Julia Armanger, Une femme multifacettes
Rafael Serrano, Toucher Glisser

Diaph 8

Diaph 8 est une ouverture de diaphragme d’un objectif photographique.
Diaph 8 réunit des artistes, des photographes, des théoriciens, des commissaires, des critiques, des galeristes, tous ayant en commun de suivre ou d’avoir suivi tout ou partie de la formation Photographie de l’Université Paris 8, et ce depuis sa création au milieu des années 80.
Diaph 8 a été créé par des diplômés de la promotion 2015. Le groupe, qui compte aujourd’hui plus de 45 membres riches de leurs différences, a pour but de mettre en commun des compétences afin d’offrir une plate-forme d’échanges et un espace de stimulations théoriques et pratiques autour de la photographie.

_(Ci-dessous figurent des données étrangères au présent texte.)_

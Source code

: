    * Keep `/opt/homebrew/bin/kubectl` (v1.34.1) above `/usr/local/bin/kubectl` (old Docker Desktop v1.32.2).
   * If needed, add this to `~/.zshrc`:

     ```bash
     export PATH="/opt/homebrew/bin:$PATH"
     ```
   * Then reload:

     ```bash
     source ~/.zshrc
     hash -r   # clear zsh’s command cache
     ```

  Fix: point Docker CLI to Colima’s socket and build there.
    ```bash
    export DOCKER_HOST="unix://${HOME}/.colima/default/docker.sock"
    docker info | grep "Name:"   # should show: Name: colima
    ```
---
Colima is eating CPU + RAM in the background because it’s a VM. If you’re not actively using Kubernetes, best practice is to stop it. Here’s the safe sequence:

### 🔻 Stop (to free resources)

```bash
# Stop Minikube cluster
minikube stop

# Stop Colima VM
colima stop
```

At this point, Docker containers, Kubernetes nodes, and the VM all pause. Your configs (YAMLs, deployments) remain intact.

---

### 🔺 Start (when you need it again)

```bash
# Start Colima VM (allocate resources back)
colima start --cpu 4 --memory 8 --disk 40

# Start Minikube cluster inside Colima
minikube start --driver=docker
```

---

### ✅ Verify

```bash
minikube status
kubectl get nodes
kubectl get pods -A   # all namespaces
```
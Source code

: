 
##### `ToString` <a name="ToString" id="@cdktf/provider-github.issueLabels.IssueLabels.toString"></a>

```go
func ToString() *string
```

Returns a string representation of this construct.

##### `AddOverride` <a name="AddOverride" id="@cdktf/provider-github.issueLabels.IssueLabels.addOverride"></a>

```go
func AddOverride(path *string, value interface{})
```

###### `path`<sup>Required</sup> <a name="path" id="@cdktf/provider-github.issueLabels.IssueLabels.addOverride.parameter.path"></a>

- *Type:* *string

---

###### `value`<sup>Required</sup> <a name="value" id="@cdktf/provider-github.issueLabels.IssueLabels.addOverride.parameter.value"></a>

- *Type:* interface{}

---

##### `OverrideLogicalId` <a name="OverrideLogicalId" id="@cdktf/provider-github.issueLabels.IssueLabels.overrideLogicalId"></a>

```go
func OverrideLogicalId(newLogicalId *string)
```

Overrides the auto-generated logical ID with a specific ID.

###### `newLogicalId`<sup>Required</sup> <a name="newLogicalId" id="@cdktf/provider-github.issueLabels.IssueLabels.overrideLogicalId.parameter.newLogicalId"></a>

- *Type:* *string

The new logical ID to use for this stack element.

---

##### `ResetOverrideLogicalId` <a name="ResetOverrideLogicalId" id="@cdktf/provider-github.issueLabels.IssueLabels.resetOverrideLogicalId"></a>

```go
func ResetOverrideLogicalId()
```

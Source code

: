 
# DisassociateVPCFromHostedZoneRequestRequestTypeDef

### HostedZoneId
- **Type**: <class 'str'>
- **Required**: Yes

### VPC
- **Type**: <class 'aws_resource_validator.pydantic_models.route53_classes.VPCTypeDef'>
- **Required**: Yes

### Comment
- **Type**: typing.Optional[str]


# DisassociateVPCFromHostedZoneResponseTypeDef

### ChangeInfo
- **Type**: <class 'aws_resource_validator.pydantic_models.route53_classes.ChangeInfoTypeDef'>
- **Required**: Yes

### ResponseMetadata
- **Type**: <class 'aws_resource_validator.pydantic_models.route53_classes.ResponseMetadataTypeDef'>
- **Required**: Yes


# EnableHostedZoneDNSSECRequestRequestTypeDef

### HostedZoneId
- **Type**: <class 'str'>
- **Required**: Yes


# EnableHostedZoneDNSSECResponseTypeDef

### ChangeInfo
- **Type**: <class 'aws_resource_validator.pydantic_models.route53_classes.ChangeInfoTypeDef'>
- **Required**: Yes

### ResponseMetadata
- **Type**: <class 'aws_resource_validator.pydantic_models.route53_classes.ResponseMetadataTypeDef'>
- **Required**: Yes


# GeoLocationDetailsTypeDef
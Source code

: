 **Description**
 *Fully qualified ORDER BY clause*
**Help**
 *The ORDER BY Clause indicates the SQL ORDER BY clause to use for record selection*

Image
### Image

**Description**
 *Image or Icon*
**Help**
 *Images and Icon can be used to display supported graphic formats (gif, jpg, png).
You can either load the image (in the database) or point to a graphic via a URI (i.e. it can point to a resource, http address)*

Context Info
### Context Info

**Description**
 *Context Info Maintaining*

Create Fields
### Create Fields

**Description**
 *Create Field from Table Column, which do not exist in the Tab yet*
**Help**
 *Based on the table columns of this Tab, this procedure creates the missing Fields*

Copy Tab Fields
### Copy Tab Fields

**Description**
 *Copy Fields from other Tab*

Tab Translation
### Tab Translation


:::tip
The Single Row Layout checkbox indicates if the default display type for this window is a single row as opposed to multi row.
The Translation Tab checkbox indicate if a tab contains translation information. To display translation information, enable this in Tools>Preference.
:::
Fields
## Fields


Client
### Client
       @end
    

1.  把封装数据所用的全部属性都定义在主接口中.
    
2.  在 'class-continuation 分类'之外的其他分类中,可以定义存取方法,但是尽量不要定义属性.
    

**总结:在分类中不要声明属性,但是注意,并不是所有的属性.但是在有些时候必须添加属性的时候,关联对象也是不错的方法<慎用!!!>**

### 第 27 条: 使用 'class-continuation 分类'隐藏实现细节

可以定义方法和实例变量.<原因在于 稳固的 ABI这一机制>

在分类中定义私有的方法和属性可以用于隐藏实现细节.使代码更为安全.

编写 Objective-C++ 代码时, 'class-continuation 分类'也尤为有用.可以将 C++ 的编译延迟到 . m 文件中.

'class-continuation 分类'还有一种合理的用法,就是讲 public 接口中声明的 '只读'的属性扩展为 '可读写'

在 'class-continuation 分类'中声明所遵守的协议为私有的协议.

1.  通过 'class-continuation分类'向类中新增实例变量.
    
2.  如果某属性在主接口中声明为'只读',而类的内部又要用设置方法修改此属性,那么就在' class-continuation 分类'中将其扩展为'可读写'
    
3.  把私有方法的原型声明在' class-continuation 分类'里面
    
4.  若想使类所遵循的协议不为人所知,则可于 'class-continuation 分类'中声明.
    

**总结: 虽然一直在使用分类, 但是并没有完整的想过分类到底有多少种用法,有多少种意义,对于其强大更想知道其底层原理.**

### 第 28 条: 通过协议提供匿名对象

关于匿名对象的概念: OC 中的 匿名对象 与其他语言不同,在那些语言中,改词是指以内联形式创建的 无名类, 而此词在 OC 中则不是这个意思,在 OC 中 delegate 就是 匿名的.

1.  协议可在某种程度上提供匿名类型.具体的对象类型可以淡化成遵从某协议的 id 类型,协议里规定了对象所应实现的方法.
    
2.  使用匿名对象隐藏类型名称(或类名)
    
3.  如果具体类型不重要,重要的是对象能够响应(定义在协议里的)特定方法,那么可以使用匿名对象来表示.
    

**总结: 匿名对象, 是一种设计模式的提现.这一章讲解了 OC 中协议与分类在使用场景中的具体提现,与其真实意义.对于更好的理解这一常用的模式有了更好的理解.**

Diaph 8 publie des articles, comptes-rendus d’expositions, fiches de lectures, billets d’humeur, essais, etc.
Diaph 8 relaie l’information concernant l’actualité de ses membres.
Diaph 8 organise tous les mois un séminaire de travail pratique, Les entrevues.
Diaph 8 soutient la réalisation d’expositions collectives avec des membres du groupe associés à des commissaires indépendants. A ce jour, Infiniment humain à la Maison Doisneau avec Michaël Houlette (octobre 2016), Penser la photographie. Des images et des formes au Mois de la Photo du Grand Paris avec Pascal Beausse et Alain Bernardini (avril 2017), et Mutation(s), projet en cours pour Arles.